>>>

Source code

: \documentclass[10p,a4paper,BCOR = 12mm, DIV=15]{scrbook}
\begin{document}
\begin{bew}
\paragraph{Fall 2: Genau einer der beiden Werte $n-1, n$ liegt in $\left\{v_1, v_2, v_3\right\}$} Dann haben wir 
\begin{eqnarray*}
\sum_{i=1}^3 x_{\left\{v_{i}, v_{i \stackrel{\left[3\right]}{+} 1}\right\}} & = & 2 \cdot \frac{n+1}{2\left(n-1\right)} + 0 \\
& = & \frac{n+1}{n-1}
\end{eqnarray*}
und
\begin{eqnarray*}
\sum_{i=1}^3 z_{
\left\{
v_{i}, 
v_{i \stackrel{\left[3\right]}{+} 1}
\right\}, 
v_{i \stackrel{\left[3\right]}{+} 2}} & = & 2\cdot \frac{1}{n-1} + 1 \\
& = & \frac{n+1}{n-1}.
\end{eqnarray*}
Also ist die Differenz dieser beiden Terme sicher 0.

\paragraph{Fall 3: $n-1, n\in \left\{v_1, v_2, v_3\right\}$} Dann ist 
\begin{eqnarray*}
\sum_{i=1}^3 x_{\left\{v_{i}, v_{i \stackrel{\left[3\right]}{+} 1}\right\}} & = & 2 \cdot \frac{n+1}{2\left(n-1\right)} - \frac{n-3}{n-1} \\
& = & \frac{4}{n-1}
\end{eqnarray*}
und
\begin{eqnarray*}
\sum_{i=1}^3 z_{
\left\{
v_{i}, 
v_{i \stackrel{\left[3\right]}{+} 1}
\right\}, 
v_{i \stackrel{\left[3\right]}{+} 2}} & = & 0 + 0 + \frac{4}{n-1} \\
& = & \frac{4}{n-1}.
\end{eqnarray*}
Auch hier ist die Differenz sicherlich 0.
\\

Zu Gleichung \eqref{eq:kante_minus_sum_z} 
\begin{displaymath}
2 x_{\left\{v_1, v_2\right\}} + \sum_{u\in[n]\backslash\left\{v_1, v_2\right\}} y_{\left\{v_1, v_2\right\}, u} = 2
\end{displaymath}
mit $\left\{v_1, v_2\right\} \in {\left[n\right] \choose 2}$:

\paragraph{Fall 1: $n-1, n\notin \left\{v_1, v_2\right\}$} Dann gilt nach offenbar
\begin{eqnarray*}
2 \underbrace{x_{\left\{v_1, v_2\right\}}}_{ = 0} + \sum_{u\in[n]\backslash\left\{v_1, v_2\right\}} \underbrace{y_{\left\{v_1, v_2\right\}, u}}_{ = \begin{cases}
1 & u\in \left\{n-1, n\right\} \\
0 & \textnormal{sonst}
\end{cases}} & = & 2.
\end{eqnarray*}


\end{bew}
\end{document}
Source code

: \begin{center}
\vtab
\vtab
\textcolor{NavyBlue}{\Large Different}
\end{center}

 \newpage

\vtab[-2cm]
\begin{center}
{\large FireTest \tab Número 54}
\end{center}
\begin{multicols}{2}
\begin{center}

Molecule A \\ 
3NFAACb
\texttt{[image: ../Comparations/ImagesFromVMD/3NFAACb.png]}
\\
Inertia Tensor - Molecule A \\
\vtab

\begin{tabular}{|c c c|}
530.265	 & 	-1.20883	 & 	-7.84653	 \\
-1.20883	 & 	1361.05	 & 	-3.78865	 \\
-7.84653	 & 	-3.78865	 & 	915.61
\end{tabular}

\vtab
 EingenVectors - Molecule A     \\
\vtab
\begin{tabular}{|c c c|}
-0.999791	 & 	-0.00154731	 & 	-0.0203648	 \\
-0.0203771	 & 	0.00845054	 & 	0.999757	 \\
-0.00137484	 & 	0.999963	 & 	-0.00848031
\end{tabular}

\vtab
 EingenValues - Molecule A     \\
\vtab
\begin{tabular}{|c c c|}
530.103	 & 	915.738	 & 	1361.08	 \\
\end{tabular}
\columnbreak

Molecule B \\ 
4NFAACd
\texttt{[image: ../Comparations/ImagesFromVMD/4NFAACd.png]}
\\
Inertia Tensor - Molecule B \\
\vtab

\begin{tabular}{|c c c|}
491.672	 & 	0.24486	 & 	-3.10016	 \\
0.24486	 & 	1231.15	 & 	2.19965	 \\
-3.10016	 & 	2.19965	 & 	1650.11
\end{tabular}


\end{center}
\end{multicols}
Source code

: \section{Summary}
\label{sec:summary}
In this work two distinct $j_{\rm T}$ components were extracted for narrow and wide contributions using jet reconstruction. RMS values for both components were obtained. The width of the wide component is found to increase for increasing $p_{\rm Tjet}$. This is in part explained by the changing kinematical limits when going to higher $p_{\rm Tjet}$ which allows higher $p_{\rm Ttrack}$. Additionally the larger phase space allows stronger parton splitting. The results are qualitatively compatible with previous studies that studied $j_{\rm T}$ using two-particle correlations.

<<<

- PROBLEM DESCRIPTION -
Please show every line of the entries above that contains the word "displaymath".

- RESPONSE BOX -
\begin{displaymath}
\end{displaymath}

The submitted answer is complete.